**Stored data entries**
^^^^^^^^

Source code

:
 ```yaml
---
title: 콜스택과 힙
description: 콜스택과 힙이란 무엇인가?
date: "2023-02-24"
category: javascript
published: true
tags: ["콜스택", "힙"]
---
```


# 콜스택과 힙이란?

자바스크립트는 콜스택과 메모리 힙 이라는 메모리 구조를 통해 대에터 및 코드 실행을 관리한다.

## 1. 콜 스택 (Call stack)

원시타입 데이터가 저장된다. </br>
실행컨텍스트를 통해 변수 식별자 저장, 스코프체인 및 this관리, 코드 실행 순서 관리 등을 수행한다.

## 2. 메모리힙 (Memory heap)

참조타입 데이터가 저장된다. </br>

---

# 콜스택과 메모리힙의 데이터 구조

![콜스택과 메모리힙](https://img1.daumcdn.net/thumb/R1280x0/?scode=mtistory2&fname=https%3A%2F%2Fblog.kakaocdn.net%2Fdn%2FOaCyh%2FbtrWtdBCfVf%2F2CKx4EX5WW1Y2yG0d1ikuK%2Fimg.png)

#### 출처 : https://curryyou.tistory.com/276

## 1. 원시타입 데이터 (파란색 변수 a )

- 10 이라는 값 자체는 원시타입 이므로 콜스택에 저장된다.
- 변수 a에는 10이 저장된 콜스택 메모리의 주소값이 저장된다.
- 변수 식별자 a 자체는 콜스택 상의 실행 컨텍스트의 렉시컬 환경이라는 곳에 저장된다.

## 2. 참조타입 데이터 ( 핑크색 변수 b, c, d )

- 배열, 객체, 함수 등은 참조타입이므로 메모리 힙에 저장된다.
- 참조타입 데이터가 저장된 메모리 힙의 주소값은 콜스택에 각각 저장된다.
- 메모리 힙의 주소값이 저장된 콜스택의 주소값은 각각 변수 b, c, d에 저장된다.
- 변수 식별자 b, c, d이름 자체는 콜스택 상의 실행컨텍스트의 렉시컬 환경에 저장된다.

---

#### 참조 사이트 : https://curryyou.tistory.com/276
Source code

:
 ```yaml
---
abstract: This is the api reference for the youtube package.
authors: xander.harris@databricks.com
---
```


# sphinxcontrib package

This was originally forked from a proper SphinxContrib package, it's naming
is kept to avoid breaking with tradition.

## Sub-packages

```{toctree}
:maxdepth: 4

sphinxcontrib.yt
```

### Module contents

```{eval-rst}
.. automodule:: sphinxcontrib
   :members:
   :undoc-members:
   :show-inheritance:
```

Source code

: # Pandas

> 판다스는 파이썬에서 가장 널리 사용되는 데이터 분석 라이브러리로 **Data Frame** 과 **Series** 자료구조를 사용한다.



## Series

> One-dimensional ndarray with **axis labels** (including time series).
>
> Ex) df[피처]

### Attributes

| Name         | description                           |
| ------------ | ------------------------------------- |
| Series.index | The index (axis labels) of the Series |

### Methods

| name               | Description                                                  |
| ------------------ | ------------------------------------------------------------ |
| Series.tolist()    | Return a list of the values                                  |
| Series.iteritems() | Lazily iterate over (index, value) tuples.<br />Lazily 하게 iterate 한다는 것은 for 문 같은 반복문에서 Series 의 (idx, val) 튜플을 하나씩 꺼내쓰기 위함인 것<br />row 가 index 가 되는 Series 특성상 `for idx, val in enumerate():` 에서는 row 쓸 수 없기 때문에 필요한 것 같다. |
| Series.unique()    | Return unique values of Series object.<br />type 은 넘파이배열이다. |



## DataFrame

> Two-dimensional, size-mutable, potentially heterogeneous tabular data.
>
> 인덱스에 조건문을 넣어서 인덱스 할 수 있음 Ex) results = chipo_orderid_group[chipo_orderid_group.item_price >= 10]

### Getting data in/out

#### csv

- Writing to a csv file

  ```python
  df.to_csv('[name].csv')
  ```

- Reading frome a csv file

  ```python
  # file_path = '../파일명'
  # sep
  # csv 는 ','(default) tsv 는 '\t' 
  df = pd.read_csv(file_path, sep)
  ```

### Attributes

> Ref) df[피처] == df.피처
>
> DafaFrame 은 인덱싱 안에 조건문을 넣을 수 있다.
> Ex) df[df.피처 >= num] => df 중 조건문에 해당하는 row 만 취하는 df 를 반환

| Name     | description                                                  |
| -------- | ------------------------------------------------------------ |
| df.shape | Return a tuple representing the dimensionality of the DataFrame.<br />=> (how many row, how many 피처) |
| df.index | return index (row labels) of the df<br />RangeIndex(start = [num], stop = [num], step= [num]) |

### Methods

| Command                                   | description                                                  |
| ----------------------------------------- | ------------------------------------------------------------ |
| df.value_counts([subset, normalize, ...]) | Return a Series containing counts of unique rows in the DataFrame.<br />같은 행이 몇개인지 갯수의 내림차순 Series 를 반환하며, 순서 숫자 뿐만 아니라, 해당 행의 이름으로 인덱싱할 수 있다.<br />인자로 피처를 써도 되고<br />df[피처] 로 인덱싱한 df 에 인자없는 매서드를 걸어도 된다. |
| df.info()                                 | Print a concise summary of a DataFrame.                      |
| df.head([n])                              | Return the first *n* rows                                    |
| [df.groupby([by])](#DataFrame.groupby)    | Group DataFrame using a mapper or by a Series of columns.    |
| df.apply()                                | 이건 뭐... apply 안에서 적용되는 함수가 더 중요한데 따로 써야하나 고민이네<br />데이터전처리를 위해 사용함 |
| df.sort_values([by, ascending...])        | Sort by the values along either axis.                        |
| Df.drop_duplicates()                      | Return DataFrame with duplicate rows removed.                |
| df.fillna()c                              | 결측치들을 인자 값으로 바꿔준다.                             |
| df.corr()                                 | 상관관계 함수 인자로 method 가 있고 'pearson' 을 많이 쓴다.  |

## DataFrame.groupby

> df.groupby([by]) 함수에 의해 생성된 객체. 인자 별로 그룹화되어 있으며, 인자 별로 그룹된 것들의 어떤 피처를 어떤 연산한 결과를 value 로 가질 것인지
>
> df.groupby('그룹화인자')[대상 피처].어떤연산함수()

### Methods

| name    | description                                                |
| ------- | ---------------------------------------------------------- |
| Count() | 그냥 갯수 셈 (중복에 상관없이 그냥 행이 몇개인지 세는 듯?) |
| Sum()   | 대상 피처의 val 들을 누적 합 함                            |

^^^^^^^^

**PROBLEM TO SOLVE**
Every line that holds the word "labels" should be copied from the records.

**WRITTEN ANSWER**
> One-dimensional ndarray with **axis labels** (including time series).
| Series.index | The index (axis labels) of the Series |
| df.index | return index (row labels) of the df<br />RangeIndex(start = [num], stop = [num], step= [num]) |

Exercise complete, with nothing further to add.